Choose how high you want the eaves of the porch to be, and whether you are g0ing to have a ceiling or expose the rafters. The latter decision should be informed by whether you may insulate the porch in the future - and that in turn informs where you locate the soffit vents. If the porch will remain open you can leave the vents as they are on the rest of the roof, otherwise move them to the eaves of the porch.
Start with the assumption that the porch roof will be a minimum slope of 3/12, but can be increased. Draw elevations to see whether increasing the roof pitch or adjusting the height of the eaves makes it look better. As long as you tell the truss supplier where the porch framing will bear it makes no difference which option you choose. If you decide to go with a ceiling, you might as well include the porch framing in your truss package.
Thank you for the input. Haven't decided on ceiling vs. open rafter for certain.
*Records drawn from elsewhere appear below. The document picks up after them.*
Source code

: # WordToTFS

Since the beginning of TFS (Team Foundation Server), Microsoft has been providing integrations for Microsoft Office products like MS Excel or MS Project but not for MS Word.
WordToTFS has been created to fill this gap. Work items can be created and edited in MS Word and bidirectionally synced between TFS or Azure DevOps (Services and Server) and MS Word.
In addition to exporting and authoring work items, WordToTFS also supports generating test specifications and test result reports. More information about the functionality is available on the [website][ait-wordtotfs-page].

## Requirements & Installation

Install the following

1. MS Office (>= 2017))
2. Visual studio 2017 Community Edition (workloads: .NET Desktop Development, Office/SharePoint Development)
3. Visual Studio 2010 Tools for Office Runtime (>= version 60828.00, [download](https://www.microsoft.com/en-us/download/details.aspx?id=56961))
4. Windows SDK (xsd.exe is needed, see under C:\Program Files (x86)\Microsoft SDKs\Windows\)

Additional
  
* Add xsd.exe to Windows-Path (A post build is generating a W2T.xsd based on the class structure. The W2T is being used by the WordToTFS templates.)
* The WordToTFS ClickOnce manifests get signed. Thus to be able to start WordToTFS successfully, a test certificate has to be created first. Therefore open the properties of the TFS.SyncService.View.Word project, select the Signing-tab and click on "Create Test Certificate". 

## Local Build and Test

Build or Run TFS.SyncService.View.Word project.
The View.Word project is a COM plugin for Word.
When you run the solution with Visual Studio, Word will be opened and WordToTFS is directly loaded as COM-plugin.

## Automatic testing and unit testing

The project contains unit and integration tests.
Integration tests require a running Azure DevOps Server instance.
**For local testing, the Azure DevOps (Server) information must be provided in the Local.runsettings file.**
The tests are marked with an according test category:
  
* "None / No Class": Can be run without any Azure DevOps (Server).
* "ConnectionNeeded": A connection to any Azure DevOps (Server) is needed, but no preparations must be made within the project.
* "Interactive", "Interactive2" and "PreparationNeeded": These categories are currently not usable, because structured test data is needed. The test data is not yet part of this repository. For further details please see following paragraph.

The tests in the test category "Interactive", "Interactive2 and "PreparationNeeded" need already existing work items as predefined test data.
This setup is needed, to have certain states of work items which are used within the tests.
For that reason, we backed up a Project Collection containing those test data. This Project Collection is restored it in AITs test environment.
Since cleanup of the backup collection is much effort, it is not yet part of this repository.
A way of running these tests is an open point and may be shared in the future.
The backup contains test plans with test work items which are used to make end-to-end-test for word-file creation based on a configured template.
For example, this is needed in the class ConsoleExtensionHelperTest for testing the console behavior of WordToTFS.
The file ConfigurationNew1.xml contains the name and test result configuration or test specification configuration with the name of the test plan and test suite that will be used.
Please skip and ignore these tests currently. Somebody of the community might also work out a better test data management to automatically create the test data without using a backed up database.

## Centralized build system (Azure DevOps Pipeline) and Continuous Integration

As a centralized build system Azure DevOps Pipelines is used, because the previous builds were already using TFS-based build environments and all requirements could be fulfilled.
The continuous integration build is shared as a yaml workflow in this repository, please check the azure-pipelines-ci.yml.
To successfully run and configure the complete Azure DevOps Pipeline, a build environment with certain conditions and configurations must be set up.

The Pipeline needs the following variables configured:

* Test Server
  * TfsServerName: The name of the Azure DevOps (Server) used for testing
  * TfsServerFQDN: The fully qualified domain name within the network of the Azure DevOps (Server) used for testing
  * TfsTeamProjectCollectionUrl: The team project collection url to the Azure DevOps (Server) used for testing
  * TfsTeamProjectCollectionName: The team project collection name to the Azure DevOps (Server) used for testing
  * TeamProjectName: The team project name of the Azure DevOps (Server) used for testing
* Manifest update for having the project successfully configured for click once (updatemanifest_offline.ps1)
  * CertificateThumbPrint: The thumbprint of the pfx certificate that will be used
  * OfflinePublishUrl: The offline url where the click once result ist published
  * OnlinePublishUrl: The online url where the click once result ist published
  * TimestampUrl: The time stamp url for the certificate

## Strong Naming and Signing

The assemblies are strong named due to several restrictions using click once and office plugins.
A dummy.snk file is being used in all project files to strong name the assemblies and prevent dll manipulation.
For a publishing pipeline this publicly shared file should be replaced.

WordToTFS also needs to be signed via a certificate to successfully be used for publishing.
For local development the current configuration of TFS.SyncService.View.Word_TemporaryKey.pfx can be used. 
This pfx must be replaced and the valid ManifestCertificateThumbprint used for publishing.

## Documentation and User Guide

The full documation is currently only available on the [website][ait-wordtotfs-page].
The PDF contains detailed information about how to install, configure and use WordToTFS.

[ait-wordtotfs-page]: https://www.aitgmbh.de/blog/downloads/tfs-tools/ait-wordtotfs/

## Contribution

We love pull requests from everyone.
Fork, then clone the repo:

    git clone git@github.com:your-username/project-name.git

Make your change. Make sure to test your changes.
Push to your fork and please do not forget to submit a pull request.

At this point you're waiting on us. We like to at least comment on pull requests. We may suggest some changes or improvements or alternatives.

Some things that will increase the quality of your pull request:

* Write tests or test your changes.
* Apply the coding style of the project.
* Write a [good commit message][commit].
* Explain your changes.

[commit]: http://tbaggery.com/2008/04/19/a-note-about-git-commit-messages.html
I did assume that with a ceiling, you would move the soffit vents to the eave of the porch, but I'm not sure what the detail would look like with open rafters and the soffits in the normal place against the house. With open rafters on the porch, would you build a normal eave with soffits just as if the porch wasn't there, or is there a modification needed?
It depends where the rafters hit as to whether you continue the main roof as though the porch wasn't there. If they land quite a distance up the main roof, then yes the eaves and soffits would be continuous. If they hit at the exterior wall then you can stop them at the edge of the porch. In the latter situation you can mount vents on the exterior wall at the top.
In terms of ease of construction, a porch framed with trusses and a ceiling is a lot simpler.
If the porch has a ceiling and the rafters attach to the front edge of the truss (at the top of the heel), would the attached sketch be roughly correct?
Basically, it's like the porch becomes a really deep eave overhang with everything else being the same as normal eave overhangs and no porch. Yes?
Yes. The only thing to look out for is the location of a ledger if one is provided. If it is flush with the porch rafters it will block the ventilation path.
Can you drop the porch roof that far and still have headroom inside? From the sketch it looks several feet below the interior ceiling.
Also, to your question about headroom..the interior ceilings are 9' so the porch ceiling in that drawing is about 7'6". So may ideally want a little more height, but it seems that moving the rafter up to where it lands on top of the truss top chord would not really change much in regards to the ventilation path or location of the soffit vents, yes?
If I move the rafter up the top chord enough for an 8' porch ceiling, we get something like this maybe?
You are on the right track and both variations work. I'd step back and concentrate on making the porch somewhere so nice you want to be there as often as you can. Perhaps forgo GBA for a bit and look at Houz.
On the last sketch you posted you don't need the vent-channels. Just cut back the sheathing on the main roof in between the porch rafters.
Not entirely sure I understand why the vent baffle would be needed in one instance and not the other. Can help me understand why this is?
Point taken on fleshing out the details. I will work out more of what I actually want the porch to be.
The baffles are only necessary if the insulation is deep enough that it would impede the air-flow at the exterior walls. Typically people choose the height of their raised-heel trusses so they have the same height there as the insulation they want throughout the attic, so the baffles keep things clear. In your last detail, the porch rafters hit the roof well above the level of the insulation. All you need there are large holes in the sheathing on the main roof in between the porch rafters to allow air-flow between the two spaces.